Graham O'Neill's Global Summary April 2024

11 Apr 2024

Graham O'Neill's Global Summary April 2024

To deliver long-term performance, investors need to have a robust process or framework of market analysis to work through. We have always believed that, to reduce the impact of market noise, investors need to focus on fundamentals, valuation, and sentiment. By and large, economic fundamentals remain positive with inflation continuing to moderate, albeit with a few bumps in the road, but economic growth and prospects for corporate earnings are positive.

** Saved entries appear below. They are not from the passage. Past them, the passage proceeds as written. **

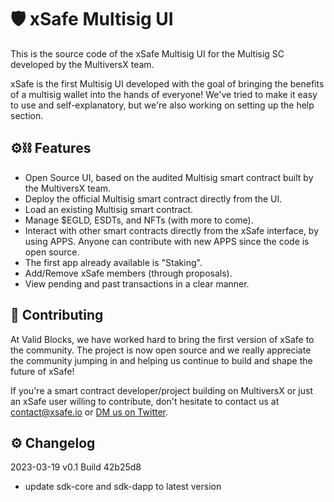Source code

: # 🛡️ xSafe Multisig UI

This is the source code of the xSafe Multisig UI for the Multisig SC developed by the MultiversX team.

xSafe is the first Multisig UI developed with the goal of bringing the benefits of a multisig wallet into the hands of everyone!
We've tried to make it easy to use and self-explanatory, but we're also working on setting up the help section.


## ⚙️⛓️ Features

- Open Source UI, based on the audited Multisig smart contract built by the MultiversX team.
- Deploy the official Multisig smart contract directly from the UI.
- Load an existing Multisig smart contract.
- Manage $EGLD, ESDTs, and NFTs (with more to come).
- Interact with other smart contracts directly from the xSafe interface, by using APPS. Anyone can contribute with new APPS since the code is open source.
- The first app already available is "Staking".
- Add/Remove xSafe members (through proposals).
- View pending and past transactions in a clear manner.


## 👥 Contributing

At Valid Blocks, we have worked hard to bring the first version of xSafe to the community. 
The project is now open source and we really appreciate the community jumping in and helping us continue to build and shape the future of xSafe!

If you're a smart contract developer/project building on MultiversX or just an xSafe user willing to contribute, don't hesitate to contact us at contact@xsafe.io or [DM us on Twitter](https://twitter.com/xSafeApp).


## ⚙️ Changelog

2023-03-19  v0.1  Build 42b25d8
- update sdk-core and sdk-dapp to latest version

Valuations in most markets remain reasonable with two potential exceptions - the United States and India. They have positive long-term attributes suggesting some level of premium rating is justified. For the former, there is the exceptionalism of S&P500 listed companies where earnings growth has outstripped other regions over long time periods and a market, when sector adjusted, looks less expensive than at face value. The US market is more heavily weighted to sectors such as IT with stronger growth prospects and higher valuations. In the case of India, the country has a long growth runway ahead of it and prospects for much improved corporate profitability over the next decade.

Sentiment is often a useful contrarian indicator, and it can be argued that there is some cause for concern with the S&P trading significantly above its 200-day moving averages and the AAII investor sentiment data extremely strong in the US. One factor behind this could be the Citi US Economic Surprise index, a measurement of how much data beats analyst expectations, which has been in positive territory all year. Positive market momentum has been driven in part by growth surprising to the upside.

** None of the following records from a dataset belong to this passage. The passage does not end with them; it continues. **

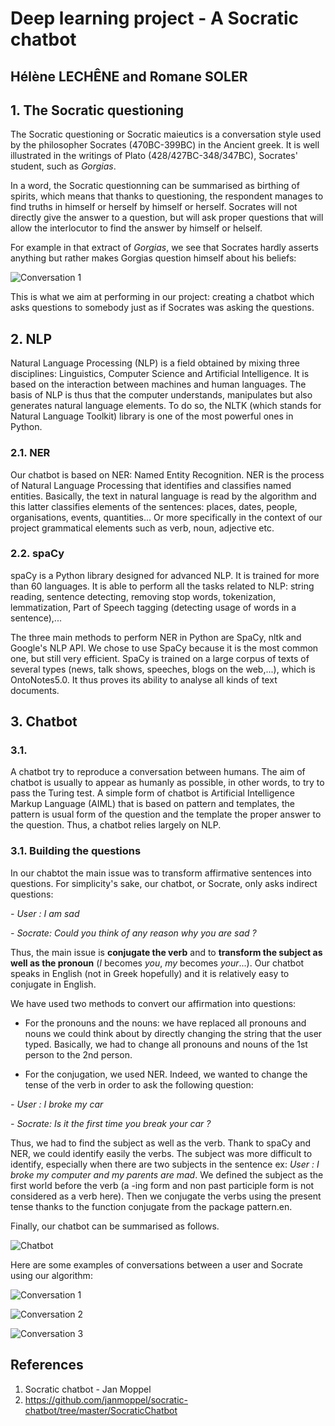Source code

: 
# Deep learning project - A Socratic chatbot 

## Hélène LECHÊNE and Romane SOLER 


## 1. The Socratic questioning

The Socratic questioning or Socratic maieutics is a conversation style used by the philosopher Socrates (470BC-399BC) in the Ancient greek. It is well illustrated in the writings of Plato (428/427BC-348/347BC), Socrates' student, such as *Gorgias*.

In a word, the Socratic questionning can be summarised as birthing of spirits, which means that thanks to questioning, the respondent manages to find truths in himself or herself by himself or herself. Socrates will not directly give the answer to a question, but will ask proper questions that will allow the interlocutor to find the answer by himself or helself. 

For example in that extract of *Gorgias*, we see that Socrates hardly asserts anything but rather makes Gorgias question himself about his beliefs:

![Conversation 1](https://github.com/helenelechene/Deep-learning-/blob/main/Image/gorgias.png)

This is what we aim at performing in our project: creating a chatbot which asks questions to somebody just as if Socrates was asking the questions.


## 2. NLP

Natural Language Processing (NLP) is a field obtained by mixing three disciplines: Linguistics, Computer Science and Artificial Intelligence. It is based on the interaction between machines and human languages. The basis of NLP is thus that the computer understands, manipulates but also generates natural language elements. To do so, the NLTK (which stands for Natural Language Toolkit) library is one of the most powerful ones in Python.

### 2.1. NER

Our chatbot is based on NER: Named Entity Recognition. NER is the process of Natural Language Processing that identifies and classifies named entities. Basically, the text in natural language is read by the algorithm and this latter classifies elements of the sentences: places, dates, people, organisations, events, quantities... Or more specifically in the context of our project grammatical elements such as verb, noun, adjective etc.


### 2.2. spaCy

spaCy is a Python library designed for advanced NLP. It is trained for more than 60 languages. It is able to perform all the tasks related to NLP: string reading, sentence detecting, removing stop words, tokenization, lemmatization, Part of Speech tagging (detecting usage of words in a sentence),...


The three main methods to perform NER in Python are SpaCy, nltk and Google's NLP API. We chose to use SpaCy because it is the most common one, but still very efficient. SpaCy is trained on a large corpus of texts of several types (news, talk shows, speeches, blogs on the web,...), which is OntoNotes5.0. It thus proves its ability to analyse all kinds of text documents.

## 3. Chatbot


### 3.1. ####

A chatbot try to reproduce a conversation between humans. The aim of chatbot is usually to appear as humanly as possible, in other words, to try to pass the Turing test. A simple form of chatbot is Artificial Intelligence Markup Language (AIML) that is based on pattern and templates, the pattern is usual form of the question and the template the proper answer to the question. Thus, a chatbot relies largely on NLP.

### 3.1. Building the questions ###

In our chabtot the main issue was to transform affirmative sentences into questions. For simplicity's sake, our chatbot, or Socrate, only asks indirect questions:

*- User : I am sad* 

*- Socrate: Could you think of any reason why you are sad ?* 

Thus, the main issue is **conjugate the verb** and to **transform the subject as well as the pronoun** (*I* becomes *you*, *my* becomes *your*...). Our chatbot speaks in English (not in Greek hopefully) and it is relatively easy to conjugate in English. 

We have used two methods to convert our affirmation into questions:

- For the pronouns and the nouns: we have replaced all pronouns and nouns we could think about by directly changing the string that the user typed. Basically, we had to change all pronouns and nouns of the 1st person to the 2nd person. 

- For the conjugation, we used NER. Indeed, we wanted to change the tense of the verb in order to ask the following question: 

*- User : I broke my car* 

*- Socrate: Is it the first time you break your car ?* 

Thus, we had to find the subject as well as the verb. Thank to spaCy and NER, we could identify easily the verbs. The subject was more difficult to identify, especially when there are two subjects in the sentence ex: *User : I broke my computer and my parents are mad*. We defined the subject as the first world before the verb (a -ing form and non past participle form is not considered as a verb here). Then we conjugate the verbs using the present tense thanks to the function conjugate from the package pattern.en.


Finally, our chatbot can be summarised as follows.

![Chatbot](https://github.com/helenelechene/Deep-learning-/blob/main/Image/tree.png)


Here are some examples of conversations between a user and Socrate using our algorithm:


![Conversation 1](https://github.com/helenelechene/Deep-learning-/blob/main/Image/ex1.png)

![Conversation 2](https://github.com/helenelechene/Deep-learning-/blob/main/Image/ex2.png)

![Conversation 3](https://github.com/helenelechene/Deep-learning-/blob/main/Image/ex3.png)

## References

1. Socratic chatbot - Jan Moppel
2. https://github.com/janmoppel/socratic-chatbot/tree/master/SocraticChatbot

Geo-politics, as ever, is a potential wild card and as well as Russia/Ukraine the tensions with Iran in the Middle East and a potential retaliatory strike, if impacting the oil price, could make the prospect of taming inflation more difficult.

After such a good start to the year, some period of consolidation would not be a huge surprise and anything that did hit the markets’ current euphoric mood could result in a short sharp correction, but overall fundamentals appear positive for equity investors. For longer-term investors, the outlook remains reasonably positive as long as economic data points continue to be benign.